Thursday, June 25, 2009

Thursday, 7th Week of Ordinary Time

Acts 6:1-15

Conflict is at the heart of today’s reading from Acts: conflict within the Church, and conflict between the Church and world.

This is one time where you need to be careful about taking a piece of scripture and just dropping it into our current situation. Don’t bother us about “serv[ing] tables,” when we have to focus on prayer and teaching, it sounds like the twelve are saying. Today, of course, we all share in “prayer and the ministry of the word.” And “serving tables” for the poor and neglected is as much the “business” of the Church as praying and preaching.

Still, it is interesting that the leaders of the Church chose to deal with conflict by stressing the foundation of prayer and the reading of Scripture. At that moment, the Greek-speaking Jewish Christians and native Jewish Christians were reminded of what they shared besides food. That’s one reason why I offer Morning Prayer, and encourage common prayer through this blog. The more we pray with each other, and for each other, the less we will be able to caricature each other, to ignore each other, to demonize each other. It is this praying with and for each other that sustains our relationships with each other when we are in the middle of a conflict.

And, ironically, the first “deacon,” Stephen, was not confined to serving tables.
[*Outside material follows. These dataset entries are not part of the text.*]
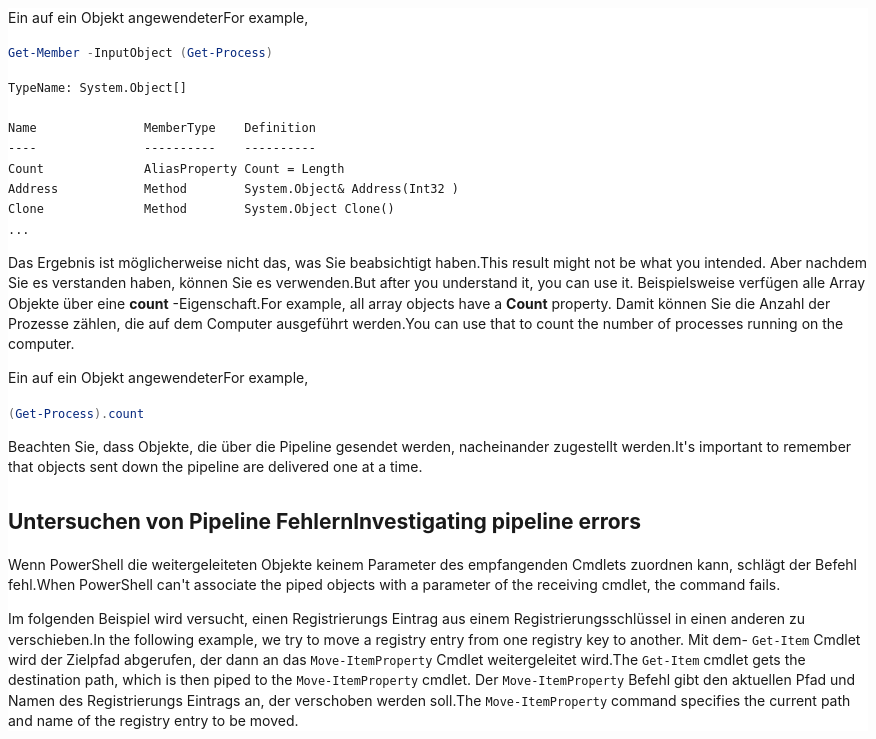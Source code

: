 <span data-ttu-id="24442-195">Ein auf ein Objekt angewendeter</span><span class="sxs-lookup"><span data-stu-id="24442-195">For example,</span></span>

```powershell
Get-Member -InputObject (Get-Process)
```

```Output
TypeName: System.Object[]

Name               MemberType    Definition
----               ----------    ----------
Count              AliasProperty Count = Length
Address            Method        System.Object& Address(Int32 )
Clone              Method        System.Object Clone()
...
```

<span data-ttu-id="24442-196">Das Ergebnis ist möglicherweise nicht das, was Sie beabsichtigt haben.</span><span class="sxs-lookup"><span data-stu-id="24442-196">This result might not be what you intended.</span></span> <span data-ttu-id="24442-197">Aber nachdem Sie es verstanden haben, können Sie es verwenden.</span><span class="sxs-lookup"><span data-stu-id="24442-197">But after you understand it, you can use it.</span></span> <span data-ttu-id="24442-198">Beispielsweise verfügen alle Array Objekte über eine **count** -Eigenschaft.</span><span class="sxs-lookup"><span data-stu-id="24442-198">For example, all array objects have a **Count** property.</span></span> <span data-ttu-id="24442-199">Damit können Sie die Anzahl der Prozesse zählen, die auf dem Computer ausgeführt werden.</span><span class="sxs-lookup"><span data-stu-id="24442-199">You can use that to count the number of processes running on the computer.</span></span>

<span data-ttu-id="24442-200">Ein auf ein Objekt angewendeter</span><span class="sxs-lookup"><span data-stu-id="24442-200">For example,</span></span>

```powershell
(Get-Process).count
```

<span data-ttu-id="24442-201">Beachten Sie, dass Objekte, die über die Pipeline gesendet werden, nacheinander zugestellt werden.</span><span class="sxs-lookup"><span data-stu-id="24442-201">It's important to remember that objects sent down the pipeline are delivered one at a time.</span></span>

## <a name="investigating-pipeline-errors"></a><span data-ttu-id="24442-202">Untersuchen von Pipeline Fehlern</span><span class="sxs-lookup"><span data-stu-id="24442-202">Investigating pipeline errors</span></span>

<span data-ttu-id="24442-203">Wenn PowerShell die weitergeleiteten Objekte keinem Parameter des empfangenden Cmdlets zuordnen kann, schlägt der Befehl fehl.</span><span class="sxs-lookup"><span data-stu-id="24442-203">When PowerShell can't associate the piped objects with a parameter of the receiving cmdlet, the command fails.</span></span>

<span data-ttu-id="24442-204">Im folgenden Beispiel wird versucht, einen Registrierungs Eintrag aus einem Registrierungsschlüssel in einen anderen zu verschieben.</span><span class="sxs-lookup"><span data-stu-id="24442-204">In the following example, we try to move a registry entry from one registry key to another.</span></span> <span data-ttu-id="24442-205">Mit dem- `Get-Item` Cmdlet wird der Zielpfad abgerufen, der dann an das `Move-ItemProperty` Cmdlet weitergeleitet wird.</span><span class="sxs-lookup"><span data-stu-id="24442-205">The `Get-Item` cmdlet gets the destination path, which is then piped to the `Move-ItemProperty` cmdlet.</span></span> <span data-ttu-id="24442-206">Der `Move-ItemProperty` Befehl gibt den aktuellen Pfad und Namen des Registrierungs Eintrags an, der verschoben werden soll.</span><span class="sxs-lookup"><span data-stu-id="24442-206">The `Move-ItemProperty` command specifies the current path and name of the registry entry to be moved.</span></span>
God also called him to a ministry of teaching, which brought him into a conflict that would make him the first martyr. Today’s reading ends just before Stephen begins a long speech that will so enrage his hearers (one of them a man later known as Paul), that he will be stoned to death. I suspect that Stephen knew what was coming. And yet we read today that “all who sat in the council saw that his face was like the face of an angel.”

I think that they saw a light in Stephen. I think they saw a serenity that allowed him to speak the truth, not defensively, but without anxiety. Too often, we become so emotionally invested in a position or opinion that disagreement with our position seems like a personal attack, and so we respond in kind. As we speak of the Good News of Jesus Christ, let us never forget that we are simply messengers. And let us pray for the serenity of Stephen, who knew that the argument was not his to win, but God’s.